Trapping Conservation and Self-Reliance News

Letter to the editor: Trappers and hunters do the most for conservation
Sep 23, 2023 07:11 ET

[Reprinted from original]

In response to the inaccurate and unfair Sept. 14 letter by Barbara Felitti, who appears to be an anti-anything hunting or trapping person from Protect Our Wildlife.

First: The Fish & Wildlife Board is made up of people with some level of knowledge and concern for hunting, fishing, trapping and conservation. Much like the First Conservationists in this country 100 years ago, hunters, trappers, and fishers are the ones who do the most for conservation and always have.

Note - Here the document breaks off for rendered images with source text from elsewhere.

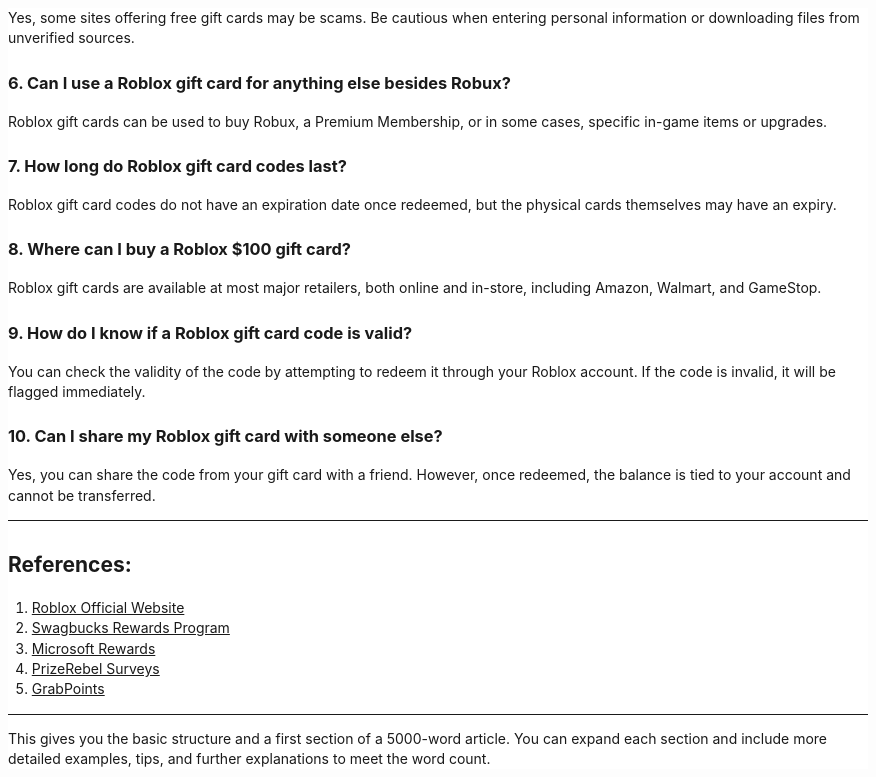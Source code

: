 Yes, some sites offering free gift cards may be scams. Be cautious when entering personal information or downloading files from unverified sources.

### 6. Can I use a Roblox gift card for anything else besides Robux?

Roblox gift cards can be used to buy Robux, a Premium Membership, or in some cases, specific in-game items or upgrades.

### 7. How long do Roblox gift card codes last?

Roblox gift card codes do not have an expiration date once redeemed, but the physical cards themselves may have an expiry.

### 8. Where can I buy a Roblox $100 gift card?

Roblox gift cards are available at most major retailers, both online and in-store, including Amazon, Walmart, and GameStop.

### 9. How do I know if a Roblox gift card code is valid?

You can check the validity of the code by attempting to redeem it through your Roblox account. If the code is invalid, it will be flagged immediately.

### 10. Can I share my Roblox gift card with someone else?

Yes, you can share the code from your gift card with a friend. However, once redeemed, the balance is tied to your account and cannot be transferred.

---

## References:
1. [Roblox Official Website](https://sthcodes.com/roblox/)
2. [Swagbucks Rewards Program](https://sthcodes.com/roblox/)
3. [Microsoft Rewards](https://sthcodes.com/roblox/)
4. [PrizeRebel Surveys](https://sthcodes.com/roblox/)
5. [GrabPoints](https://sthcodes.com/roblox/)
---

This gives you the basic structure and a first section of a 5000-word article. You can expand each section and include more detailed examples, tips, and further explanations to meet the word count.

And not like many anti-groups will tell you so they have more animals to go after, but because they care and see what’s really happening out there.

Second: The Best Management Practices was never developed to serve European fur markets (most fur today is used for crafts or sold to China) but to develop the most humane types and use of various traps. The foot hold continues to be the most humane and useful trap still today. It took decades for these methods to develop and are constantly being updated today. I have released bobcats and other animals with no injury from foot hold traps. When properly used, they pose no threat of damage and a non-target animal can be released. Other methods are either deadly to a non-target animal or of limited or no use for some species.

The rabid anti-everything real conservation types with groups like POW have no real facts or science on their side. Most, like the founder of POW, were not even up here when we lost most of the muskrat population to disease caused by overpopulation back in the 1990s because of the fur market and people stopped trapping them. When you can’t even cover the cost of your gas, it’s no longer profitable to trap. That is when trapping wildlife for profit really died in this country. Thank God for recreational trapping or we would be having more rabies, more flooded roads and fields and more species dying of disease from over populating.

I was fortunate to go on a caribou hunt back in 2004 in northern Quebec. At the time they could not get enough people to hunt them DUE TO OVERPOPULATION AND DISEASE A HERD OF OVER 400,000 WENT TO LESS THAN 10,000 TODAY! Yes I put that in caps to stand out as that is what happens when you do not have proper conservation.